Waterway as Highways

For most of the County’s history, Stafford residents relied on its navigable waterways to connect its people and goods to the rest of the world.  The County’s ports and landings were the epicenters of daily life, frequently accompanied by stores, post offices, and churches. Landings and wharves along the Potomac River, Aquia Creek, Potomac Creek, and the Rappahannock River allowed residents to export tobacco, farm products, stone, timber, and iron while importing goods from throughout the eastern seaboard and Europe. 

Stafford’s ferries were indispensable components of the Virginia transportation system.  Unreliable roads, with their erodible soil, steep terrain, and numerous swamp and creek crossings made waterway navigation the obvious choice for transporting goods and people.    For more than 2 centuries, Stafford County’s ferries carried founding fathers, presidents, and armies, while its merchant vessels supplied the eastern seaboard with food, stone, lumber, and iron. 

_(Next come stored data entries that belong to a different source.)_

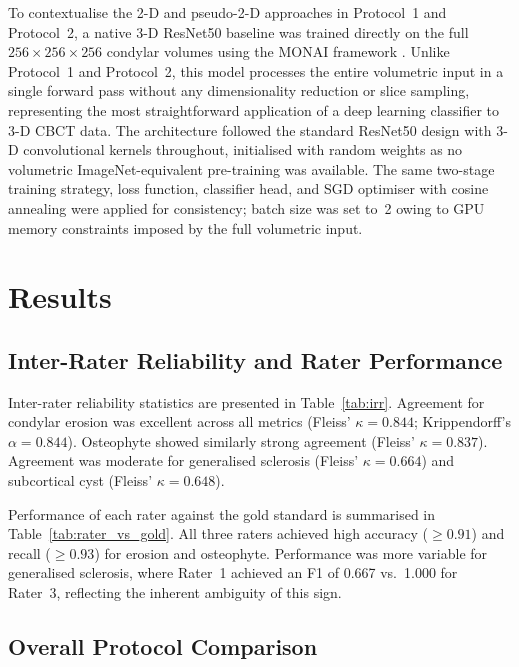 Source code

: \documentclass[review,12pt]{elsarticle}
\begin{document}
To contextualise the 2-D and pseudo-2-D approaches in Protocol~1 and
Protocol~2, a native 3-D ResNet50 baseline was trained directly on the
full $256 \times 256 \times 256$ condylar volumes using the MONAI
framework \cite{monai2026}. Unlike Protocol~1 and Protocol~2, this model
processes the entire volumetric input in a single forward pass without
any dimensionality reduction or slice sampling, representing the most
straightforward application of a deep learning classifier to 3-D CBCT
data. The architecture followed the standard ResNet50 design with 3-D
convolutional kernels throughout, initialised with random weights as
no volumetric ImageNet-equivalent pre-training was available. The same
two-stage training strategy, loss function, classifier head, and
SGD optimiser with cosine annealing were applied for consistency;
batch size was set to~2 owing to GPU memory constraints imposed by the
full volumetric input.

\section{Results}
\label{sec:results}

\subsection{Inter-Rater Reliability and Rater Performance}
\label{sec:irr_results}

Inter-rater reliability statistics are presented in
Table~\ref{tab:irr}. Agreement for condylar erosion was excellent
across all metrics (Fleiss' $\kappa = 0.844$; Krippendorff's
$\alpha = 0.844$). Osteophyte showed similarly strong agreement
(Fleiss' $\kappa = 0.837$). Agreement was moderate for generalised
sclerosis (Fleiss' $\kappa = 0.664$) and subcortical cyst (Fleiss'
$\kappa = 0.648$).

Performance of each rater against the gold standard is summarised in
Table~\ref{tab:rater_vs_gold}. All three raters achieved high accuracy
($\geq 0.91$) and recall ($\geq 0.93$) for erosion and osteophyte.
Performance was more variable for generalised sclerosis, where Rater~1
achieved an F1 of 0.667 vs.\ 1.000 for Rater~3, reflecting the
inherent ambiguity of this sign.

\subsection{Overall Protocol Comparison}
\label{sec:proto_compare}
\end{document}
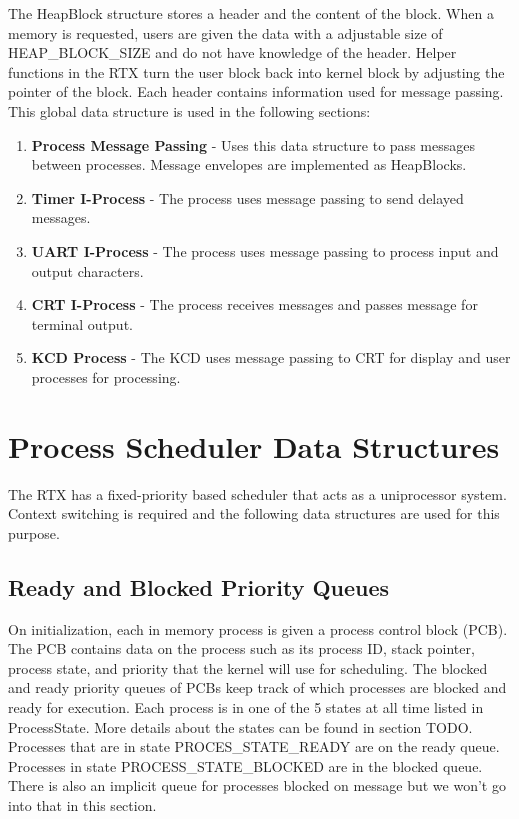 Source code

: \documentclass[12pt,twocolumn]{report}
\begin{document}
The HeapBlock structure stores a header and the content of the block. When a memory is requested, users are given the data with a adjustable size of HEAP\_BLOCK\_SIZE and do not have knowledge of the header. Helper functions in the RTX turn the user block back into kernel block by adjusting the pointer of the block. Each header contains information used for message passing. This global data structure is used in the following sections:
\begin{enumerate}
    \item {\bf Process Message Passing} - Uses this data structure to pass messages between processes. Message envelopes are implemented as HeapBlocks.
    \item {\bf Timer I-Process} - The process uses message passing to send delayed messages.
    \item {\bf UART I-Process} - The process uses message passing to process input and output characters.
    \item {\bf CRT I-Process} - The process receives messages and passes message for terminal output.
    \item {\bf KCD Process} - The KCD uses message passing to CRT for display and user processes for processing.
\end{enumerate}


\section{Process Scheduler Data Structures}
The RTX has a fixed-priority based scheduler that acts as a uniprocessor system. Context switching is required and the following data structures are used for this purpose.

\subsection{Ready and Blocked Priority Queues}
On initialization, each in memory process is given a process control block (PCB). The PCB contains data on the process such as its process ID, stack pointer, process state, and priority that the kernel will use for scheduling. The blocked and ready priority queues of PCBs keep track of which processes are blocked and ready for execution. Each process is in one of the 5 states at all time listed in ProcessState. More details about the states can be found in section TODO. Processes that are in state PROCES\_STATE\_READY are on the ready queue. Processes in state PROCESS\_STATE\_BLOCKED are in the blocked queue. There is also an implicit queue for processes blocked on message but we won't go into that in this section.
\end{document}
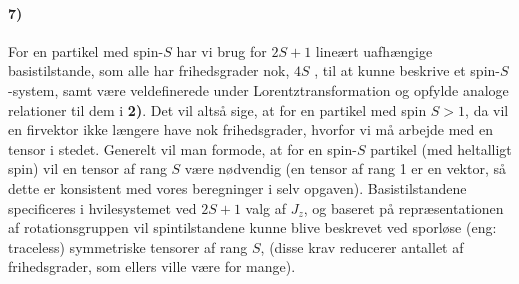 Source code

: \documentclass[../main.tex]{subfiles}
\begin{document}

\paragraph[7) Teori for spin-$S$ partikel med $S > 1$]{\textbf{7)}}

For en partikel med spin-$S$ har vi brug for $2S+1$ lineært uafhængige basistilstande, som alle har frihedsgrader nok, $4S$ \cite{DegreesOfFreedomSpin}, til at kunne beskrive et spin-$S$-system, samt være veldefinerede under Lorentztransformation og opfylde analoge relationer til dem i \textbf{2)}. Det vil altså sige, at for en partikel med spin $S > 1$, da vil en firvektor ikke længere have nok frihedsgrader, hvorfor vi må arbejde med en tensor i stedet. Generelt vil man formode, at for en spin-$S$ partikel (med heltalligt spin) vil en tensor af rang $S$ være nødvendig (en tensor af rang 1 er en vektor, så dette er konsistent med vores beregninger i selv opgaven). Basistilstandene specificeres i hvilesystemet ved $2S+1$ valg af $J_z$, og baseret på repræsentationen af rotationsgruppen vil spintilstandene kunne blive beskrevet ved sporløse (eng: traceless) symmetriske tensorer af rang $S$, (disse krav reducerer antallet af frihedsgrader, som ellers ville være for mange).


\end{document}
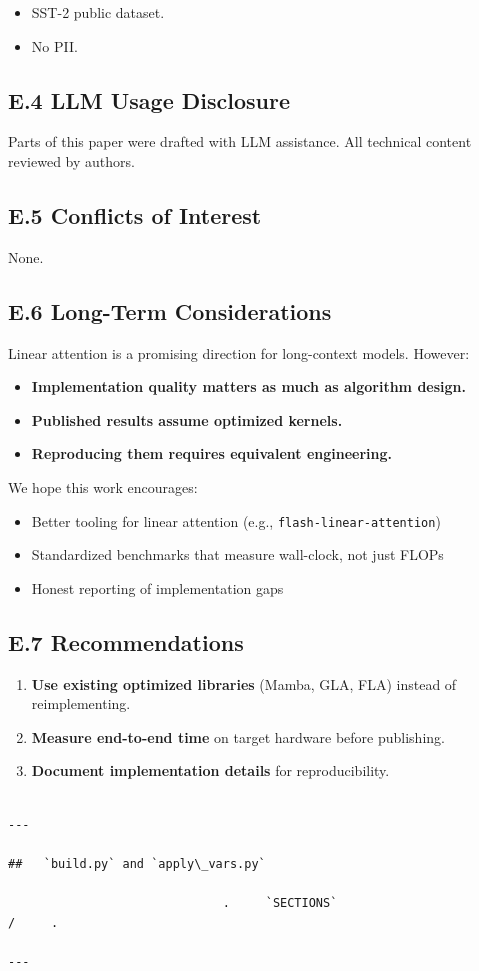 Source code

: \begin{itemize}
\item SST-2 public dataset.
\item No PII.

\end{itemize}
\subsection{E.4 LLM Usage Disclosure}

Parts of this paper were drafted with LLM assistance. All technical content 
reviewed by authors.

\subsection{E.5 Conflicts of Interest}

None.

\subsection{E.6 Long-Term Considerations}

Linear attention is a promising direction for long-context models. However:

\begin{itemize}
\item \textbf{Implementation quality matters as much as algorithm design.}
\item \textbf{Published results assume optimized kernels.}
\item \textbf{Reproducing them requires equivalent engineering.}

\end{itemize}
We hope this work encourages:
\begin{itemize}
\item Better tooling for linear attention (e.g., \texttt{flash-linear-attention})
\item Standardized benchmarks that measure wall-clock, not just FLOPs
\item Honest reporting of implementation gaps

\end{itemize}
\subsection{E.7 Recommendations}

\begin{enumerate}
\item \textbf{Use existing optimized libraries} (Mamba, GLA, FLA) instead of
  reimplementing.
\item \textbf{Measure end-to-end time} on target hardware before publishing.
\item \textbf{Document implementation details} for reproducibility.
\end{enumerate}
\begin{lstlisting}

---

##   `build.py` and `apply\_vars.py`

                              .     `SECTIONS`                                 /     .

---
\end{lstlisting} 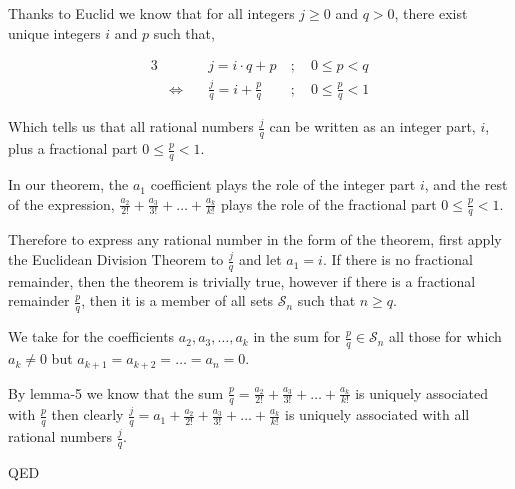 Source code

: \documentclass{article}
\begin{document}
Thanks to Euclid we know that for all integers \(j\ge{}0\) and \(q>0\),
there exist unique integers \(i\) and \(p\) such that,

{\normalsize
\bgroup                                  %
\setlength{\abovedisplayskip}{0pt}       %
\begin{alignat*}{3}
&&j = i\cdot{}q + p\ &;\quad 0\le{}p<q \\
&\Leftrightarrow\quad &\frac{j}{q} = i + \frac{p}{q}\ &;\quad 0\le{}\frac{p}{q}<1
\end{alignat*}
\egroup
}

Which tells us that all rational numbers \(\frac{j}{q}\) can be written as
an integer part, \(i\), plus a fractional part \(0\le{}\frac{p}{q}<1\).

In our theorem, the \(a_1\) coefficient plays the role of the integer part \(i\),
and the rest of the expression, \(\frac{a_2}{2!} + \frac{a_3}{3!} + \dots{} + \frac{a_k}{k!}\)
plays the role of the fractional part \(0\le{}\frac{p}{q}<1\).

Therefore to express any rational number in the form of the theorem, first apply the
Euclidean Division Theorem to \(\frac{j}{q}\) and let \(a_1 = i\). If there is no fractional remainder, then
the theorem is trivially true,
however if there is a fractional remainder \(\frac{p}{q}\), then it is a member of all sets \(\mathcal{S}_n\)
such that \(n \ge{} q\).

We take for the coefficients \(a_2, a_3, \dots{}, a_k\) in the sum for \(\frac{p}{q} \in{} \mathcal{S}_n\)
all those for which \(a_k \ne{} 0\) but \(a_{k+1} = a_{k+2} = \dots{} = a_n = 0\).

By lemma-5 we know that the sum \(\frac{p}{q} = \frac{a_2}{2!} + \frac{a_3}{3!} + \dots{} + \frac{a_k}{k!}\) is
uniquely associated
with \(\frac{p}{q}\)
then clearly \(\frac{j}{q} = a_1 + \frac{a_2}{2!} + \frac{a_3}{3!} + \dots{} + \frac{a_k}{k!}\)
is uniquely associated with all rational numbers \(\frac{j}{q}\).

QED
\end{document}
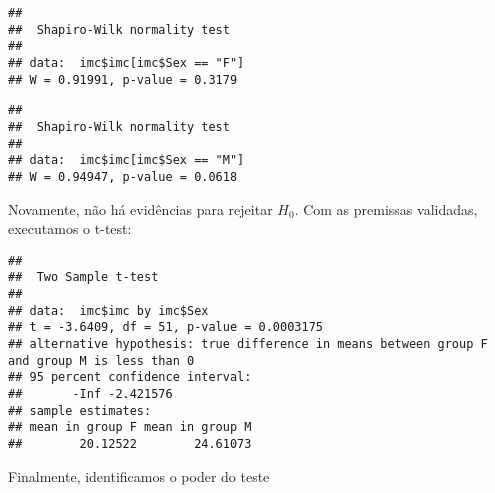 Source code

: \documentclass[
]{article}
\newenvironment{Shaded}{\begin{snugshade}}{\end{snugshade}}
\newcommand{\AttributeTok}[1]{\textcolor[rgb]{0.13,0.29,0.53}{#1}}
\newcommand{\CommentTok}[1]{\textcolor[rgb]{0.56,0.35,0.01}{\textit{#1}}}
\newcommand{\ConstantTok}[1]{\textcolor[rgb]{0.56,0.35,0.01}{#1}}
\newcommand{\DecValTok}[1]{\textcolor[rgb]{0.00,0.00,0.81}{#1}}
\newcommand{\FloatTok}[1]{\textcolor[rgb]{0.00,0.00,0.81}{#1}}
\newcommand{\FunctionTok}[1]{\textcolor[rgb]{0.13,0.29,0.53}{\textbf{#1}}}
\newcommand{\NormalTok}[1]{#1}
\newcommand{\SpecialCharTok}[1]{\textcolor[rgb]{0.81,0.36,0.00}{\textbf{#1}}}
\newcommand{\StringTok}[1]{\textcolor[rgb]{0.31,0.60,0.02}{#1}}
\begin{document}
\begin{verbatim}
## 
##  Shapiro-Wilk normality test
## 
## data:  imc$imc[imc$Sex == "F"]
## W = 0.91991, p-value = 0.3179
\end{verbatim}

\begin{Shaded}
\end{Shaded}

\begin{verbatim}
## 
##  Shapiro-Wilk normality test
## 
## data:  imc$imc[imc$Sex == "M"]
## W = 0.94947, p-value = 0.0618
\end{verbatim}

Novamente, não há evidências para rejeitar \(H_0\). Com as premissas
validadas, executamos o t-test:

\begin{Shaded}
\end{Shaded}

\begin{verbatim}
## 
##  Two Sample t-test
## 
## data:  imc$imc by imc$Sex
## t = -3.6409, df = 51, p-value = 0.0003175
## alternative hypothesis: true difference in means between group F and group M is less than 0
## 95 percent confidence interval:
##       -Inf -2.421576
## sample estimates:
## mean in group F mean in group M 
##        20.12522        24.61073
\end{verbatim}

Finalmente, identificamos o poder do teste

\begin{Shaded}
\end{Shaded}
\end{document}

4-mast schooner on the Potomac River, c. 1900, collection of Jerrilynn MacGregor

Sounds of Stafford

In the News

Alexandria Gazette, December 3, 1892

Voices from the Past

“Coal Landing….was a good shipping point because the Creek was deep and the walls were good.” “…sawmill men, the farmers whoever they hauled it down to that point and Captain Knight had a big warehouse….and…store goods or grain or stuff could be stored in there, and shipped from there so it would out the weather. Of course, the lumber, railroad ties and wood……could lay out there, 'cause it wouldn't be there very long. But barges of a size of greater than 250 feet in length came in there and, of course, tugboats brought them and they would load them as deep as they could up in there and then they'd tow them outside the Creek and then with smaller barges, they'd load the ties on them and carried them outside the Creek until that barge was fully loaded to go to Philadelphia.” “….it was quite a movement.” 

STAFFORD COUNTY ORAL HISTORY PROJECT

Interview of Milton A. Dickerson by A.R. MacGregor, III, July 29, 1986

Primary source for Stafford 1896: “Land of Herrings and Persimmons, People and Places of Upper Stafford County, Virginia,” Jerrilynn Eby MacGregor, Heritage Books, 2015

Discussion Topics

Why do we call the movement of goods “shipping?”

What kinds of materials do you think were shipped out of Stafford County ports?

What kinds of materials do you think were shipped into Stafford County ports?